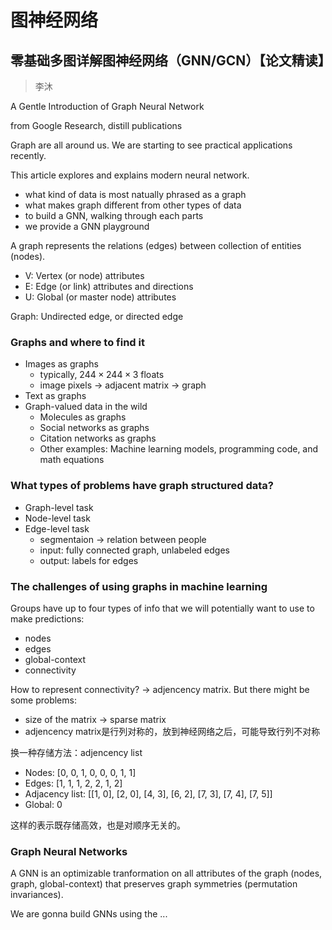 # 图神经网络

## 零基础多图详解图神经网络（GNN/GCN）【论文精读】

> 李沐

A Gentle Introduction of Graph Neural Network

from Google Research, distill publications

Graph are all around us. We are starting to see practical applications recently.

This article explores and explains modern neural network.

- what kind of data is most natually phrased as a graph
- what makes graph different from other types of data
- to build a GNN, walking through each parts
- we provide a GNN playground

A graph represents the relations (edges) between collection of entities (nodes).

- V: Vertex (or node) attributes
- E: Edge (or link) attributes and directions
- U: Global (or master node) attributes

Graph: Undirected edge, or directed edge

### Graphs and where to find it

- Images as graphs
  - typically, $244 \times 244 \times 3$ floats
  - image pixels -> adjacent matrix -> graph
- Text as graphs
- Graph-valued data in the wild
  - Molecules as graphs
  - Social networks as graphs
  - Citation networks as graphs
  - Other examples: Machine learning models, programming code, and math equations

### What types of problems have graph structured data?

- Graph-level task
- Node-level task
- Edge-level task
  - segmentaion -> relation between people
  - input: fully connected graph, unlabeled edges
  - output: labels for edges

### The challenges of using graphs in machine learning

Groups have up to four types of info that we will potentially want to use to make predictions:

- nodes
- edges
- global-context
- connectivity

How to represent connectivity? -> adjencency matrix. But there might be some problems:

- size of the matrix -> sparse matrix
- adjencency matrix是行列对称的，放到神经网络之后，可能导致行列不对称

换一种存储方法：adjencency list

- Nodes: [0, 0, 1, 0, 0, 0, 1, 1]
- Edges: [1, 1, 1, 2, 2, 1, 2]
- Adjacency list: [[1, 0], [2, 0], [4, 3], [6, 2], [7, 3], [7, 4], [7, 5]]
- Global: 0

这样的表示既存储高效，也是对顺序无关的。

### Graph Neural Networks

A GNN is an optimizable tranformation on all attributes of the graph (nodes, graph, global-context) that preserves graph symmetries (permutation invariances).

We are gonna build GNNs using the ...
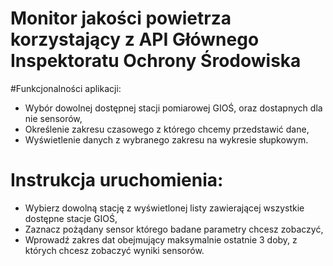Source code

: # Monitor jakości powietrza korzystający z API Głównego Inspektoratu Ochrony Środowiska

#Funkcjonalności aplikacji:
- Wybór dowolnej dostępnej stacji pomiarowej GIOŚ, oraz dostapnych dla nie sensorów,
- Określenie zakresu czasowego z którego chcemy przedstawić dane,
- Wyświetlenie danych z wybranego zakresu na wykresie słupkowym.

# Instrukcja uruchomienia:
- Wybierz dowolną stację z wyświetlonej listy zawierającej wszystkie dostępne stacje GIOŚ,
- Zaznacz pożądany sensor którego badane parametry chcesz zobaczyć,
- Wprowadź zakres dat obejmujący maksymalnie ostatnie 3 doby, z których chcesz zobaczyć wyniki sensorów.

========================

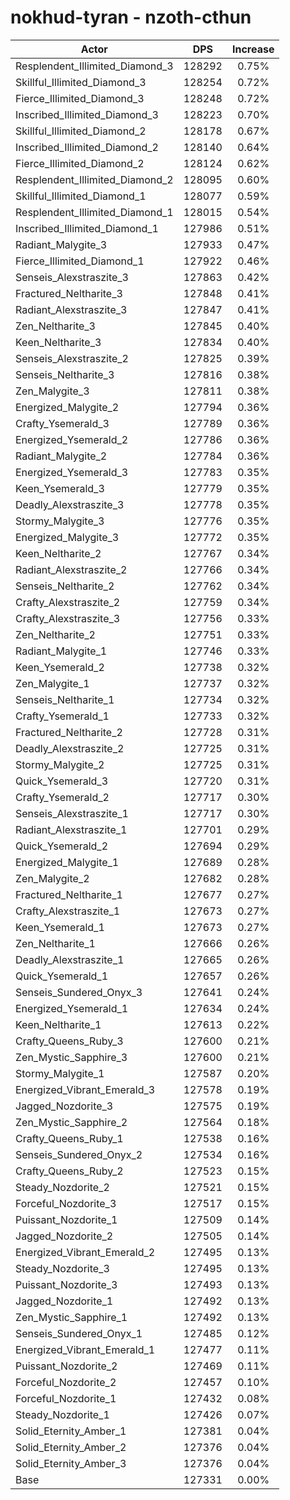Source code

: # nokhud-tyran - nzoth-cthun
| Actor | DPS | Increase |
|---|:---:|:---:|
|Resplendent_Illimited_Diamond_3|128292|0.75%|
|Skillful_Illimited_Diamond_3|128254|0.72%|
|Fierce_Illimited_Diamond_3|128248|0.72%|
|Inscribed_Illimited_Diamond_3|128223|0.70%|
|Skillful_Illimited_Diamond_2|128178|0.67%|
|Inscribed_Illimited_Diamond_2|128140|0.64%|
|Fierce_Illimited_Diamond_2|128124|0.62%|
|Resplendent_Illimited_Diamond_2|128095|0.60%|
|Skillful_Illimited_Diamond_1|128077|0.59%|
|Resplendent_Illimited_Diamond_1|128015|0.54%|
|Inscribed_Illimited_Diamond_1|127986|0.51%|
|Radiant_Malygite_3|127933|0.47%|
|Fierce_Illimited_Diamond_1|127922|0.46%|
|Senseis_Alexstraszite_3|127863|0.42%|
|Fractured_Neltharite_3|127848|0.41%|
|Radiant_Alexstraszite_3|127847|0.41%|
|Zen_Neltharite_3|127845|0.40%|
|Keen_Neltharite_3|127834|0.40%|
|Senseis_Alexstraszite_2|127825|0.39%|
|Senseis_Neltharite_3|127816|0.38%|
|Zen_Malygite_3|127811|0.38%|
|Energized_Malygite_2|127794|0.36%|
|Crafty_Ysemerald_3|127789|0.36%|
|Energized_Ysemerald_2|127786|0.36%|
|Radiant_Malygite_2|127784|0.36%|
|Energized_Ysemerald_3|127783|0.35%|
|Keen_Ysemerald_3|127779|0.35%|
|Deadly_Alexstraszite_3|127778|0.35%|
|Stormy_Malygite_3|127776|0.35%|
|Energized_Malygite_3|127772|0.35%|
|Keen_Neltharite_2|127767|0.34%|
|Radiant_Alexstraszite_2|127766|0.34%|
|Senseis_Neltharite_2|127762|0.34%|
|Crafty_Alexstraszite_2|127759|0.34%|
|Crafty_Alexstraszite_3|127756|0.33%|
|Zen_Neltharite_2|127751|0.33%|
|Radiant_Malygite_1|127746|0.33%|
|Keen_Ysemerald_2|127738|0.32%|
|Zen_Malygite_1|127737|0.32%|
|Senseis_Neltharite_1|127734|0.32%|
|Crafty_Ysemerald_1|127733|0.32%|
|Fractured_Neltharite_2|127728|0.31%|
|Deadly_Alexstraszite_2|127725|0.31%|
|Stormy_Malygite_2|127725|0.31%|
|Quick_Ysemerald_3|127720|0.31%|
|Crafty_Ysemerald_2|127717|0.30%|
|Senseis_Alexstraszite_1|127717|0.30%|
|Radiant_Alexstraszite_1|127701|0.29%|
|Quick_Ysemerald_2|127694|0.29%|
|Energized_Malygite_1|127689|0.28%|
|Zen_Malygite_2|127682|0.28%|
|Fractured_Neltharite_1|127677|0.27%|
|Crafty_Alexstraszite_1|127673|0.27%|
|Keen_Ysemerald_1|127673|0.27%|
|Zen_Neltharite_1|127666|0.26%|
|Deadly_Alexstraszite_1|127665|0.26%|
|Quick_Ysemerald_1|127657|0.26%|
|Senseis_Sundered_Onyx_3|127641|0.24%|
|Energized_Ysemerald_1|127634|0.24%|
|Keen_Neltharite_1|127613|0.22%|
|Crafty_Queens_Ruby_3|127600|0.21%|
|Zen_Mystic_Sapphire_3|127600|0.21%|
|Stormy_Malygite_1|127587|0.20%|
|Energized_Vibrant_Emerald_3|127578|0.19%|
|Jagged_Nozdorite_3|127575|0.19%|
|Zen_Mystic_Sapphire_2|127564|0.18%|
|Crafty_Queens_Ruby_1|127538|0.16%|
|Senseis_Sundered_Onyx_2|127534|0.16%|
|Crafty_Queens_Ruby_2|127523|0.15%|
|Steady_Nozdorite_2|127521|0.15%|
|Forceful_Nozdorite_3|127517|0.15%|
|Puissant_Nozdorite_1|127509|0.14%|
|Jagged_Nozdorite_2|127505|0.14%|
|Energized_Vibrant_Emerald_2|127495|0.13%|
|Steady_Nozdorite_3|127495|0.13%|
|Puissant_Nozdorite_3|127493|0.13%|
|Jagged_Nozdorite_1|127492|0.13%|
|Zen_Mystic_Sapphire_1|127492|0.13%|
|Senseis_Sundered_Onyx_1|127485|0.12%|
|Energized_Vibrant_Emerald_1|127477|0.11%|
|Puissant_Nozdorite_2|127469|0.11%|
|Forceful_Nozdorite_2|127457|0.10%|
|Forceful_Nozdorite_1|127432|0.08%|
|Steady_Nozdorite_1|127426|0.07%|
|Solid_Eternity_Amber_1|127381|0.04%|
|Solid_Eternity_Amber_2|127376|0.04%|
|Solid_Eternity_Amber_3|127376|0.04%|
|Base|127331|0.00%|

========================

About this exercise. Your task is to copy each line from the material above that includes the word "GIOŚ".

Exercise output.
- Wybór dowolnej dostępnej stacji pomiarowej GIOŚ, oraz dostapnych dla nie sensorów,
- Wybierz dowolną stację z wyświetlonej listy zawierającej wszystkie dostępne stacje GIOŚ,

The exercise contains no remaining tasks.